### Dataset entries
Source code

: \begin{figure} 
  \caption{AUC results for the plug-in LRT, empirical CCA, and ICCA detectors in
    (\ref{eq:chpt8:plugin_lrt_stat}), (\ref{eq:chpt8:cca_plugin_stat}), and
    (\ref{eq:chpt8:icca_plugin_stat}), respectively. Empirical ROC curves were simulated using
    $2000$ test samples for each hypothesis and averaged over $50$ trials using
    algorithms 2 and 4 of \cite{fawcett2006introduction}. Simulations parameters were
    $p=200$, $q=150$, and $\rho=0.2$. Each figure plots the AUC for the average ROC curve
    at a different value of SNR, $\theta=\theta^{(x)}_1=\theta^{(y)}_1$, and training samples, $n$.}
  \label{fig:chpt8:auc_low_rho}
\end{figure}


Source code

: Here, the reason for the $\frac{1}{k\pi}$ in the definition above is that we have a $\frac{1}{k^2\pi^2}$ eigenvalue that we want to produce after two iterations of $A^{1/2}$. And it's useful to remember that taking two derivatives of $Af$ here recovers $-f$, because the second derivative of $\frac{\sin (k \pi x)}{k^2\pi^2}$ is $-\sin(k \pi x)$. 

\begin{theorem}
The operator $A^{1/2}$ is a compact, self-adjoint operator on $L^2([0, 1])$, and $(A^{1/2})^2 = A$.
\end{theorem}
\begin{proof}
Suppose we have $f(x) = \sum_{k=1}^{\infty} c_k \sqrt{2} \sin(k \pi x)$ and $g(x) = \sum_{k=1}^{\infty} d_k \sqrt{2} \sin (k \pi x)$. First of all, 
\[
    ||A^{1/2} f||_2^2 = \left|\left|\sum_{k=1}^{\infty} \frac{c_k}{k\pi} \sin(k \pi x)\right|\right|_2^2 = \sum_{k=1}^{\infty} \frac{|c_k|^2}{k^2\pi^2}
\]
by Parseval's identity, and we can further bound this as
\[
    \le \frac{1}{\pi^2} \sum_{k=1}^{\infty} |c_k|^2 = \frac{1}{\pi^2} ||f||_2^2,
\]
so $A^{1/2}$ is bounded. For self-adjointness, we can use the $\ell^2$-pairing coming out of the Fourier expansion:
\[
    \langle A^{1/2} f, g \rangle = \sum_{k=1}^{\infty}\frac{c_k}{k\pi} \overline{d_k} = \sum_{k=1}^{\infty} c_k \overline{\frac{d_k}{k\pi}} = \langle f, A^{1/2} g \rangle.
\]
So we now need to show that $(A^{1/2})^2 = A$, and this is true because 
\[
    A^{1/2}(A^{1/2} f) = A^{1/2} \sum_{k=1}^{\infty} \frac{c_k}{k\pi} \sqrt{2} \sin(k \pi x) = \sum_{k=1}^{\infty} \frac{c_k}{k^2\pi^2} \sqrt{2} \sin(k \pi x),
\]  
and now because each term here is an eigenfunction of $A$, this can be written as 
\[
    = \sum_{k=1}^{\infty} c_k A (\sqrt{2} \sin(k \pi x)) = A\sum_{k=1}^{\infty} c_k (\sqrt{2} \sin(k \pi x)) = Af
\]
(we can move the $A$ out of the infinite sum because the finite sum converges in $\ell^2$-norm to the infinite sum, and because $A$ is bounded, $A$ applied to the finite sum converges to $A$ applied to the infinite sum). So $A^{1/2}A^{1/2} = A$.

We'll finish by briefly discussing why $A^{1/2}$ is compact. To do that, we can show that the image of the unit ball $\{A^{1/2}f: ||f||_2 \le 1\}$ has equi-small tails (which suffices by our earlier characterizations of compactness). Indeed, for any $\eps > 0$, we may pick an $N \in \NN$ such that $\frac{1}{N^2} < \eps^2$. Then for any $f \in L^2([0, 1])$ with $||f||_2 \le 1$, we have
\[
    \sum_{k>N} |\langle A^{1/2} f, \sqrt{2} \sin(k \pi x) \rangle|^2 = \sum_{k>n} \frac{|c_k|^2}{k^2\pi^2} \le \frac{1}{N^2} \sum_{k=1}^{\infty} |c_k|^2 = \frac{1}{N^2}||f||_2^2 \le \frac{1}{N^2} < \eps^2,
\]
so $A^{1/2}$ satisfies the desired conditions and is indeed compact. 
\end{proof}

### Instructions for the task
The answer is to be the complete listing, transcribed exactly.

### Answer to the problem
Source code

: \begin{figure} 
  \caption{AUC results for the plug-in LRT, empirical CCA, and ICCA detectors in
    (\ref{eq:chpt8:plugin_lrt_stat}), (\ref{eq:chpt8:cca_plugin_stat}), and
    (\ref{eq:chpt8:icca_plugin_stat}), respectively. Empirical ROC curves were simulated using
    $2000$ test samples for each hypothesis and averaged over $50$ trials using
    algorithms 2 and 4 of \cite{fawcett2006introduction}. Simulations parameters were
    $p=200$, $q=150$, and $\rho=0.2$. Each figure plots the AUC for the average ROC curve
    at a different value of SNR, $\theta=\theta^{(x)}_1=\theta^{(y)}_1$, and training samples, $n$.}
  \label{fig:chpt8:auc_low_rho}
\end{figure}


Source code

: Here, the reason for the $\frac{1}{k\pi}$ in the definition above is that we have a $\frac{1}{k^2\pi^2}$ eigenvalue that we want to produce after two iterations of $A^{1/2}$. And it's useful to remember that taking two derivatives of $Af$ here recovers $-f$, because the second derivative of $\frac{\sin (k \pi x)}{k^2\pi^2}$ is $-\sin(k \pi x)$. 

\begin{theorem}
The operator $A^{1/2}$ is a compact, self-adjoint operator on $L^2([0, 1])$, and $(A^{1/2})^2 = A$.
\end{theorem}
\begin{proof}
Suppose we have $f(x) = \sum_{k=1}^{\infty} c_k \sqrt{2} \sin(k \pi x)$ and $g(x) = \sum_{k=1}^{\infty} d_k \sqrt{2} \sin (k \pi x)$. First of all, 
\[
    ||A^{1/2} f||_2^2 = \left|\left|\sum_{k=1}^{\infty} \frac{c_k}{k\pi} \sin(k \pi x)\right|\right|_2^2 = \sum_{k=1}^{\infty} \frac{|c_k|^2}{k^2\pi^2}
\]
by Parseval's identity, and we can further bound this as
\[
    \le \frac{1}{\pi^2} \sum_{k=1}^{\infty} |c_k|^2 = \frac{1}{\pi^2} ||f||_2^2,
\]
so $A^{1/2}$ is bounded. For self-adjointness, we can use the $\ell^2$-pairing coming out of the Fourier expansion:
\[
    \langle A^{1/2} f, g \rangle = \sum_{k=1}^{\infty}\frac{c_k}{k\pi} \overline{d_k} = \sum_{k=1}^{\infty} c_k \overline{\frac{d_k}{k\pi}} = \langle f, A^{1/2} g \rangle.
\]
So we now need to show that $(A^{1/2})^2 = A$, and this is true because 
\[
    A^{1/2}(A^{1/2} f) = A^{1/2} \sum_{k=1}^{\infty} \frac{c_k}{k\pi} \sqrt{2} \sin(k \pi x) = \sum_{k=1}^{\infty} \frac{c_k}{k^2\pi^2} \sqrt{2} \sin(k \pi x),
\]  
and now because each term here is an eigenfunction of $A$, this can be written as 
\[
    = \sum_{k=1}^{\infty} c_k A (\sqrt{2} \sin(k \pi x)) = A\sum_{k=1}^{\infty} c_k (\sqrt{2} \sin(k \pi x)) = Af
\]
(we can move the $A$ out of the infinite sum because the finite sum converges in $\ell^2$-norm to the infinite sum, and because $A$ is bounded, $A$ applied to the finite sum converges to $A$ applied to the infinite sum). So $A^{1/2}A^{1/2} = A$.

We'll finish by briefly discussing why $A^{1/2}$ is compact. To do that, we can show that the image of the unit ball $\{A^{1/2}f: ||f||_2 \le 1\}$ has equi-small tails (which suffices by our earlier characterizations of compactness). Indeed, for any $\eps > 0$, we may pick an $N \in \NN$ such that $\frac{1}{N^2} < \eps^2$. Then for any $f \in L^2([0, 1])$ with $||f||_2 \le 1$, we have
\[
    \sum_{k>N} |\langle A^{1/2} f, \sqrt{2} \sin(k \pi x) \rangle|^2 = \sum_{k>n} \frac{|c_k|^2}{k^2\pi^2} \le \frac{1}{N^2} \sum_{k=1}^{\infty} |c_k|^2 = \frac{1}{N^2}||f||_2^2 \le \frac{1}{N^2} < \eps^2,
\]
so $A^{1/2}$ satisfies the desired conditions and is indeed compact. 
\end{proof}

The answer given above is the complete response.